Here is where secularists and world Utopians, a common sight at the U.N., crash and burn. If, in their God-less view of the world, morality is simply a social contract that allows people to live in "liberty and peace," then they are forced to defend why liberty and peace are worthwhile objectives at all. Because they wrote it? If one can advance a sovereign society that endorses war and the State (i.e., Mongols, Hitler's Germany, Hussein's Iraq), then who is to judge which social contract is preferable? They cannot refer their case to a higher authority – because there isn’t one.
The fallback position is to let the majority speak. However, in a world where more countries deny full freedom than grant liberty, the majority has spoken. This concept of ethics as opinion is the classic relativist’s trap that reveals its ultimate absurdity in the membership of Cuba and the Sudan on the U.N. "human rights" commission.
Now to really inflame the debate. God is the source of morality, but Man does not possess a consensus understanding of God. In fact, these understandings of God are in conflict with each other: the Christian God is fundamentally different (and opposed to) the Muslim God, which is fundamentally opposed to the pantheon of Hindu gods. Just as the wrong "morality" will fail (i.e., Taliban morality), the wrong understanding of God, or more bluntly, the wrong "God" will produce a dysfunctional morality.

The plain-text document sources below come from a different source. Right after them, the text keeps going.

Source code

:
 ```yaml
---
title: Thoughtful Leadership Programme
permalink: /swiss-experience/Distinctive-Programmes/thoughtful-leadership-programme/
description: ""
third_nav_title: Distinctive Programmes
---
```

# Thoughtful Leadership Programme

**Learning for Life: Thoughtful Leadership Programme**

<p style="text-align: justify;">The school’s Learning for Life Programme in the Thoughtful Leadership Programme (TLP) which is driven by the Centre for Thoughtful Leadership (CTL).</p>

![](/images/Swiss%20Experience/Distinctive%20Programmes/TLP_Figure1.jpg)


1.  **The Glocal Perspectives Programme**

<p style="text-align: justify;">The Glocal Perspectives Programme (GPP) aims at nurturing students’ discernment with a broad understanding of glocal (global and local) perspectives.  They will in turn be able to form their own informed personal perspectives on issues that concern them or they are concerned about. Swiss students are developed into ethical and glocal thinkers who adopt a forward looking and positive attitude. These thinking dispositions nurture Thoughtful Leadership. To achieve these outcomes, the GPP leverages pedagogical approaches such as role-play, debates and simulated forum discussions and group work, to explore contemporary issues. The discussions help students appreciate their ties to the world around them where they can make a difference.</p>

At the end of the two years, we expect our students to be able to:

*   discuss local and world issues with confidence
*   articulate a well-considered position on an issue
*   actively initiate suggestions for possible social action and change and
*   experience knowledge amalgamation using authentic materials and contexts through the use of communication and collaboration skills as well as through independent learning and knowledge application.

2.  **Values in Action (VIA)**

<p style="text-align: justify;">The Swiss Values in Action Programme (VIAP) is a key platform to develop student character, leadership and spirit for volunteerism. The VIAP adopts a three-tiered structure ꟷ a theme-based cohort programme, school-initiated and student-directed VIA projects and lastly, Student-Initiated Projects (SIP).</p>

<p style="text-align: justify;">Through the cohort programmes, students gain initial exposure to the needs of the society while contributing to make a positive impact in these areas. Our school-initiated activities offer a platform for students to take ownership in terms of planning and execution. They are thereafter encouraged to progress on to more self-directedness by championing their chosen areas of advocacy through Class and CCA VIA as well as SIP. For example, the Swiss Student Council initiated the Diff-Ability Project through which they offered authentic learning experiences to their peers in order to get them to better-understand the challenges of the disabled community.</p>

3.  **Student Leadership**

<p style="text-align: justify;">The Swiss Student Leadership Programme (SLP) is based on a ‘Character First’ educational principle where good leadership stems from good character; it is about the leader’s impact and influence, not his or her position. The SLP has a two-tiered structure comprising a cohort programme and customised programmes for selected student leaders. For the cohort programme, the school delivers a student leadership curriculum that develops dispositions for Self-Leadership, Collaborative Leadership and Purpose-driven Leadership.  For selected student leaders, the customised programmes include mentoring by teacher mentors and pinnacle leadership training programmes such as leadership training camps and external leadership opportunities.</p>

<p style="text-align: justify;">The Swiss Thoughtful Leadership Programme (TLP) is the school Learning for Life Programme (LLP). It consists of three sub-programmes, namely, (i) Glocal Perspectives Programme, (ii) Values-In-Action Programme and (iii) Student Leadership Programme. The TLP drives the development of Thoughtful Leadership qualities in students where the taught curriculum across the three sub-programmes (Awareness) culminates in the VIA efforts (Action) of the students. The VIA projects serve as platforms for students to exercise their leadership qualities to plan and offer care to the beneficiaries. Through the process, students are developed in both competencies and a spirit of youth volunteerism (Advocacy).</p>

Correcting the critical flaw in world organizations – a lack of morality – is not simple. Which understanding of God will supply that morality? The answer is the Christian God, and the proof can be found in Western democracy, specifically the representative republic of the United States. When there are competing sources of morality undergirding systems of government, the proof is in the results. And among all the world views of morality that inform and define government, the Western Christian form – self governance deriving from the recognition that we are endowed by our Creator with certain unalienable rights - has triumphed. Its triumph lies in the natural law understanding of the Christian God, which alone of Man’s understanding of God could produce the words of the Declaration of Independence. The floundering of governments in the Middle East, the human rights disaster that is Sharia law, demonstrates that the morality extending from the Koran is a defective model for government and a curious vision of "justice and liberty and peace." This is brilliantly summarized in a recent article by Dennis Prager, excerpted here:
Why is only one of the 47 Muslim-majority countries a free country?
According to Freedom House, a Washington-based group that promotes democracy, of the world's 47 Muslim countries, only Mali is free. Sixty percent are not free, and 38% are partly free. Muslim-majority states account for a majority of the world's "not free" states. And of the 10 "worst of the worst," seven are Islamic states. Why is this? (Dennis Prager, LA Times)
So, too, other secular (socialist, communist) and religious (Hindu) moral codes have proven to be failures, most of them horrific failures, in providing a basis for "justice and peace and liberty" in government.
World organizations, by definition, cannot be purveyors of morality; geopolitical alliances should be left in the realm of politics and regional common interest (NATO, OAS, NAFTA, etc.). The moral superiority of Western representative republics should be free to achieve, by example and through strength, total victory over their inferior counterparts, and free to avoid validating moral bankruptcy by sitting at table with them.